*** DATA FOR THIS EXERCISE Section Begins ***
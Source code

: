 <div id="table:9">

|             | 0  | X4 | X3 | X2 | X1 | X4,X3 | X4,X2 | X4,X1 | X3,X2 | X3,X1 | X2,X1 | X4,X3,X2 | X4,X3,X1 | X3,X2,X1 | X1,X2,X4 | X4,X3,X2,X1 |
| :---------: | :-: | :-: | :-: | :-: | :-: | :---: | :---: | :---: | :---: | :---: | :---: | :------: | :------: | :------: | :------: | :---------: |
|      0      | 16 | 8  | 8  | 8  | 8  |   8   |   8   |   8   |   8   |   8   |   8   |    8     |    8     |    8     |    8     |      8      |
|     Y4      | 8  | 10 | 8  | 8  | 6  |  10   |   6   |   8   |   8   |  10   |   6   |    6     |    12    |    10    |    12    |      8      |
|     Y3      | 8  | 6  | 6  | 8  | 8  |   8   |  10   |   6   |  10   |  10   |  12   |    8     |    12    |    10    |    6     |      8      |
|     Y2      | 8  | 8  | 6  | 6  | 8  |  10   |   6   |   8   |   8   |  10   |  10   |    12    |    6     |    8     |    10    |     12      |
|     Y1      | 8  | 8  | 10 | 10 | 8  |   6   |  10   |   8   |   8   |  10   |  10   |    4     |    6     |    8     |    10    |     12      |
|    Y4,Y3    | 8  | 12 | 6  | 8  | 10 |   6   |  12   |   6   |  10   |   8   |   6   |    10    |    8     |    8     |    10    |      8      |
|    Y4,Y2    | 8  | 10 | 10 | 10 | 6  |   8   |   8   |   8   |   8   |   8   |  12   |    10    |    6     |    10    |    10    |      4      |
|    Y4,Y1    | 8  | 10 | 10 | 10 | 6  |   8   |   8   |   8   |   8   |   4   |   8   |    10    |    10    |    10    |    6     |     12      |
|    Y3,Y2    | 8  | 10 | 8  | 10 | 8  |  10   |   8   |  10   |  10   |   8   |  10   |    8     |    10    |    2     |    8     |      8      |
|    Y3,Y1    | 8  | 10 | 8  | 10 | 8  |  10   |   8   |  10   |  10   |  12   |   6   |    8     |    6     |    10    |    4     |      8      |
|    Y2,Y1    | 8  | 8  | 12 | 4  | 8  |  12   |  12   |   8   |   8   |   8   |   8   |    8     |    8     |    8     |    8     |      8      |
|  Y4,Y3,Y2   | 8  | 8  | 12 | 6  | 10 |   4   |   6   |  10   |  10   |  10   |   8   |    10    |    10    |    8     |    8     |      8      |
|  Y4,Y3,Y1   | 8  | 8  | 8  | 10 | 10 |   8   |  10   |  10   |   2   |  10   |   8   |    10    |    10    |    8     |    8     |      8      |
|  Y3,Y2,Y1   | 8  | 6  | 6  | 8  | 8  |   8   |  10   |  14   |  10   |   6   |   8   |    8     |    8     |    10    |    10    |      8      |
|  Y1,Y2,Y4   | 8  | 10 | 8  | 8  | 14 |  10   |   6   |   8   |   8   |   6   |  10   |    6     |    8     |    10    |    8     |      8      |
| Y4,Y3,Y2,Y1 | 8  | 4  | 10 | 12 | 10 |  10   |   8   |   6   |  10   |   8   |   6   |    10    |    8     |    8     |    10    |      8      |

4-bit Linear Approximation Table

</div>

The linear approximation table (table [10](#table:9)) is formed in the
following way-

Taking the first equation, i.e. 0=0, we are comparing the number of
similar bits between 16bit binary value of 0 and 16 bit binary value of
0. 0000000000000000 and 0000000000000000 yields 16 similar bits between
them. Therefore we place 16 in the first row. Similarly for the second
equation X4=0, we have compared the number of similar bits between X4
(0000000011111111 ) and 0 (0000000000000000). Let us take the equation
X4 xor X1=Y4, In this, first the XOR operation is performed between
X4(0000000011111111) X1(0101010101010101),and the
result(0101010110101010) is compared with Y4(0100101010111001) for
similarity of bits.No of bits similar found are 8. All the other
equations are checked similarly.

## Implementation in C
*** DATA FOR THIS EXERCISE Section Ends ***
WHAT THE TASK REQUIRES: What you return must match the records exactly, down to the last line.

WRITTEN ANSWER:
Source code

: <div id="table:9">

|             | 0  | X4 | X3 | X2 | X1 | X4,X3 | X4,X2 | X4,X1 | X3,X2 | X3,X1 | X2,X1 | X4,X3,X2 | X4,X3,X1 | X3,X2,X1 | X1,X2,X4 | X4,X3,X2,X1 |
| :---------: | :-: | :-: | :-: | :-: | :-: | :---: | :---: | :---: | :---: | :---: | :---: | :------: | :------: | :------: | :------: | :---------: |
|      0      | 16 | 8  | 8  | 8  | 8  |   8   |   8   |   8   |   8   |   8   |   8   |    8     |    8     |    8     |    8     |      8      |
|     Y4      | 8  | 10 | 8  | 8  | 6  |  10   |   6   |   8   |   8   |  10   |   6   |    6     |    12    |    10    |    12    |      8      |
|     Y3      | 8  | 6  | 6  | 8  | 8  |   8   |  10   |   6   |  10   |  10   |  12   |    8     |    12    |    10    |    6     |      8      |
|     Y2      | 8  | 8  | 6  | 6  | 8  |  10   |   6   |   8   |   8   |  10   |  10   |    12    |    6     |    8     |    10    |     12      |
|     Y1      | 8  | 8  | 10 | 10 | 8  |   6   |  10   |   8   |   8   |  10   |  10   |    4     |    6     |    8     |    10    |     12      |
|    Y4,Y3    | 8  | 12 | 6  | 8  | 10 |   6   |  12   |   6   |  10   |   8   |   6   |    10    |    8     |    8     |    10    |      8      |
|    Y4,Y2    | 8  | 10 | 10 | 10 | 6  |   8   |   8   |   8   |   8   |   8   |  12   |    10    |    6     |    10    |    10    |      4      |
|    Y4,Y1    | 8  | 10 | 10 | 10 | 6  |   8   |   8   |   8   |   8   |   4   |   8   |    10    |    10    |    10    |    6     |     12      |
|    Y3,Y2    | 8  | 10 | 8  | 10 | 8  |  10   |   8   |  10   |  10   |   8   |  10   |    8     |    10    |    2     |    8     |      8      |
|    Y3,Y1    | 8  | 10 | 8  | 10 | 8  |  10   |   8   |  10   |  10   |  12   |   6   |    8     |    6     |    10    |    4     |      8      |
|    Y2,Y1    | 8  | 8  | 12 | 4  | 8  |  12   |  12   |   8   |   8   |   8   |   8   |    8     |    8     |    8     |    8     |      8      |
|  Y4,Y3,Y2   | 8  | 8  | 12 | 6  | 10 |   4   |   6   |  10   |  10   |  10   |   8   |    10    |    10    |    8     |    8     |      8      |
|  Y4,Y3,Y1   | 8  | 8  | 8  | 10 | 10 |   8   |  10   |  10   |   2   |  10   |   8   |    10    |    10    |    8     |    8     |      8      |
|  Y3,Y2,Y1   | 8  | 6  | 6  | 8  | 8  |   8   |  10   |  14   |  10   |   6   |   8   |    8     |    8     |    10    |    10    |      8      |
|  Y1,Y2,Y4   | 8  | 10 | 8  | 8  | 14 |  10   |   6   |   8   |   8   |   6   |  10   |    6     |    8     |    10    |    8     |      8      |
| Y4,Y3,Y2,Y1 | 8  | 4  | 10 | 12 | 10 |  10   |   8   |   6   |  10   |   8   |   6   |    10    |    8     |    8     |    10    |      8      |

4-bit Linear Approximation Table

</div>

The linear approximation table (table [10](#table:9)) is formed in the
following way-

Taking the first equation, i.e. 0=0, we are comparing the number of
similar bits between 16bit binary value of 0 and 16 bit binary value of
0. 0000000000000000 and 0000000000000000 yields 16 similar bits between
them. Therefore we place 16 in the first row. Similarly for the second
equation X4=0, we have compared the number of similar bits between X4
(0000000011111111 ) and 0 (0000000000000000). Let us take the equation
X4 xor X1=Y4, In this, first the XOR operation is performed between
X4(0000000011111111) X1(0101010101010101),and the
result(0101010110101010) is compared with Y4(0100101010111001) for
similarity of bits.No of bits similar found are 8. All the other
equations are checked similarly.

## Implementation in C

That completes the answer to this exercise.